Under the pandemic economic closure, the unemployment statistics dropped very fast since the peak of nearly 16% in March 2020, down to 6.3% in January 2021. Even when it rose 0.1% last month (April), the number has been stable at around 6% this year.
However, the U.S. labor force (those willing and/or able to work) keeps shrinking rapidly. Back in 2007, 66% of Americans had a job or were actively seeking work. Today, that number is at 62.8% — the lowest level since 1978: in 2000 the workforce amounted to 159,500,505 and it is now at 151,070,643, a drop of more than 8 million, and 25,098,583 of them have part-time jobs only. The number of people officially unemployed at this moment amounts to 9,675,608; if we add those no longer receiving unemployment benefits and those no longer seeking a job, this number rises to 17,386,285 at the time of writing this note, and that is well above 10% of the labor force.
So what's going on? One theory is that the weak job market is causing people to simply give up looking for work — they're crumpling up their resumes and going home. A recent paper from the Boston Fed suggested that these "non-inevitable dropouts" might even account for the bulk of the decline. However, it is known that many thousands (or millions?) are taking advantage of government gifts to enjoy a long "paid vacation".
It is important to note that 42,715,457 persons are receiving food stamps and some 17 million more receive temporary welfare assistance. Total spending on Welfare programs (including Medicaid) was $827 billion in 2020. By comparison, this year's defense budget is 726 billion.

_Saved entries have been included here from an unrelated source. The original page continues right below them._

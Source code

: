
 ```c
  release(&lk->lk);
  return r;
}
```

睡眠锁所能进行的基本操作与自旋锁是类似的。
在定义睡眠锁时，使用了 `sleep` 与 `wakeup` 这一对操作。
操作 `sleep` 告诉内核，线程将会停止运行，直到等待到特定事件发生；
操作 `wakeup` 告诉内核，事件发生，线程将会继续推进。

On February 11, 2020, I published a report (democraciaparticipativa.net/economia-soc...ultimos-19-anos.html
) on America's huge and growing national debt, when it seemed that President Trump was slowing its growth, but not with enough speed. I then underlined how it had grown rapidly during the Bush and Obama administrations, and had not slowed down during the Trump administration at the declining pace he had promised in his election campaign. In fact, the debt amounted to $6.06 trillion when Bush took office, increased to $10.63 trillion when Obama took office and accelerated to $19.95 trillion when Trump took office. At the beginning of the pandemic, although growth had slowed significantly, it was already 23.27 trillion.
The outbreak of the pandemic and its spread led to a huge drop in the country's production and level of services, leading to considerable unemployment and a noticeable acceleration in the amount of debt. Therefore, when the national debt rose to 26.5 trillions on August 7, 2020, I sounded the alarm again in a revealing essay (democraciaparticipativa.net/economia-soc...eaps-and-bounds.html
). But this dire wasteful trend continues to worsen and debt had risen in a few months to an overwhelming figure of around $28.2 trillion.
It is impossible to predict the precise moment when the irretrievable collapse of the country's economy will occur if this wasteful policy continues, because the mobiles of such an overwhelming cataclysm also depend on psychological factors such as the level of trust that the people continue to have in their government and on the value of their currency. However, we can predict with absolute certainty that future generations will angrily condemn us for this onerous legacy that we will leave to our children, grandchildren, and great-grandchildren as a disastrous and undesirable inheritance.